Creating a citation friendly bibliography database

Online library system
2013 gave me an interesting and challenging few months learning and building an online reference / bibliographic database (mainly in my spare time). I had some basic criteria: low cost, easy to learn and use, easily able to import and export data, library standards compliant, zotero friendly, incorporate basic libray functions, provide full text access, submission queues,  and allow multiple user access with differential security levels. First I looked at "off the shelf" products and of a multitude of these, Refbase, EPrints, and Koha stood out as candidates. I really liked Refbase, and it ticked most of the boxes, especially with regard to citation, but sadly, lacked flexibility in fields and library functions and needed extra steps to convert our spreadsheet based data for import. Similarly, EPrints did not stand up to the reputation.  Koha, on the other hand, is a full blown integrated library system. It ticked all boxes except for ease of use and import of data...and ease of adding uploaded "full text" files.  In the end, it was possibly too comprehensive, and while much effort was spent in migrating to the MARC standard, the difficulties in handling multiple authors in a Zotero friendly way, led me to look at an alternate path.

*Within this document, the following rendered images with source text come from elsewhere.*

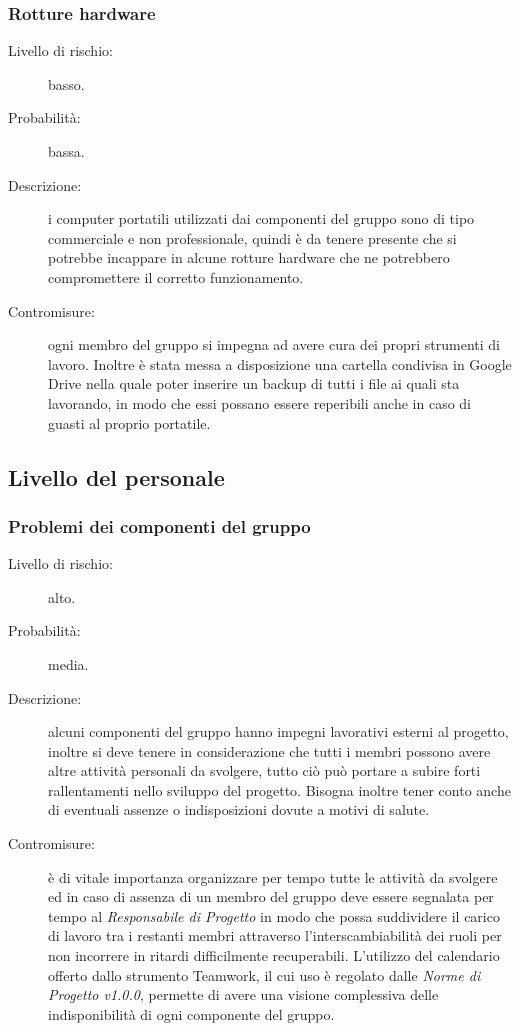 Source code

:\subsubsection{Rotture hardware}
\begin{description}
	\item[Livello di rischio:] basso.
	\item[Probabilità:] bassa.
	\item[Descrizione:] i computer portatili utilizzati dai componenti del gruppo sono di tipo commerciale e non professionale, quindi è da tenere presente che si potrebbe incappare in alcune rotture hardware che ne potrebbero compromettere il corretto funzionamento.
	\item[Contromisure:] ogni membro del gruppo si impegna ad avere cura dei propri strumenti di lavoro. Inoltre è stata messa a disposizione una cartella condivisa in Google Drive nella quale poter inserire un backup di tutti i file ai quali sta lavorando, in modo che essi possano essere reperibili anche in caso di guasti al proprio portatile.
\end{description}

\subsection{Livello del personale}
\subsubsection{Problemi dei componenti del gruppo}
\begin{description}
	\item[Livello di rischio:] alto.
	\item[Probabilità:] media.
	\item[Descrizione:] alcuni componenti del gruppo hanno impegni lavorativi esterni al progetto, inoltre si deve tenere in considerazione che tutti i membri possono avere altre attività personali da svolgere, tutto ciò può portare a subire forti rallentamenti nello sviluppo del progetto. Bisogna inoltre tener conto anche di eventuali assenze o indisposizioni dovute a motivi di salute.
	\item[Contromisure:] è di vitale importanza organizzare per tempo tutte le attività da svolgere ed in caso di assenza di un membro del gruppo deve essere segnalata per tempo al \textit{Responsabile di Progetto} in modo che possa suddividere il carico di lavoro tra i restanti membri attraverso l'interscambiabilità dei ruoli per non incorrere in ritardi difficilmente recuperabili. L'utilizzo del calendario offerto dallo strumento Teamwork, il cui uso è regolato dalle \textit{Norme di Progetto v1.0.0}, permette di avere una visione complessiva delle indisponibilità di ogni componente del gruppo. 
\end{description}

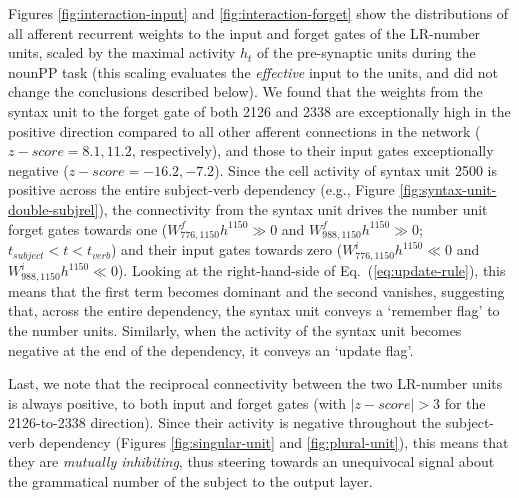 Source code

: Figures \ref{fig:interaction-input} and \ref{fig:interaction-forget}
show the distributions of all afferent recurrent weights to the input
and forget gates of the LR-number units, scaled by the maximal activity
$h_t$ of the pre-synaptic units during the nounPP task (this scaling evaluates
the \textit{effective} input to the units, and did not change the conclusions described below). We found that the weights from the
syntax unit to the forget gate of both \unit{2}{126} and \unit{2}{338}
are exceptionally high in the positive direction compared to all other
afferent connections in the network ($z-score=8.1, 11.2$, respectively), and
those to their input gates exceptionally negative ($z-score=-16.2,
-7.2$). Since the cell activity of syntax unit \unit{2}{500} is
positive across the entire subject-verb dependency (e.g., Figure
\ref{fig:syntax-unit-double-subjrel}), the connectivity from the
syntax unit drives the number unit forget gates towards one
($W^f_{776, 1150}h^{1150}\gg0$ and $W^f_{988, 1150}h^{1150}\gg0$; $t_{subject}<t<t_{verb}$) and their input gates towards zero
($W^i_{776, 1150}h^{1150}\ll0$ and $W^i_{988, 1150}h^{1150}\ll0$). Looking at the right-hand-side of
Eq.~(\ref{eq:update-rule}), this means that the first term becomes
dominant and the second vanishes, suggesting that, across the entire
dependency, the syntax unit conveys a `remember flag' to the number
units. Similarly, when the activity of the syntax unit becomes
negative at the end of the dependency, it conveys an `update flag'.

Last, we note that the reciprocal connectivity between the two
LR-number units is always positive, to both input and forget
gates (with $|z-score|>3$ for the \unit{2}{126}-to-\unit{2}{338} direction). Since
their activity is negative throughout the subject-verb dependency
(Figures \ref{fig:singular-unit} and \ref{fig:plural-unit}), this means
that they are \textit{mutually inhibiting}, thus steering towards an
unequivocal signal about the grammatical number of the subject to the
output layer.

I had been reluctant to build a system from scratch, as even though it would give the flexibility we needed, the need to build in metadata harvesting by Zotero was a whole new learning curve!   Take a look at the end product - a fully functional copy of the system (without the full text attachments)  is available here on Digging Stick.

The database was built on PHP / MySQL, using PHPMaker.  PHPMaker is an excellent productivity tool, providing heaps of bells and whistles, and looking after the coding while we concentrate on system design. The nature of the program ensures an understandable core codebase which can be picked up by another developer.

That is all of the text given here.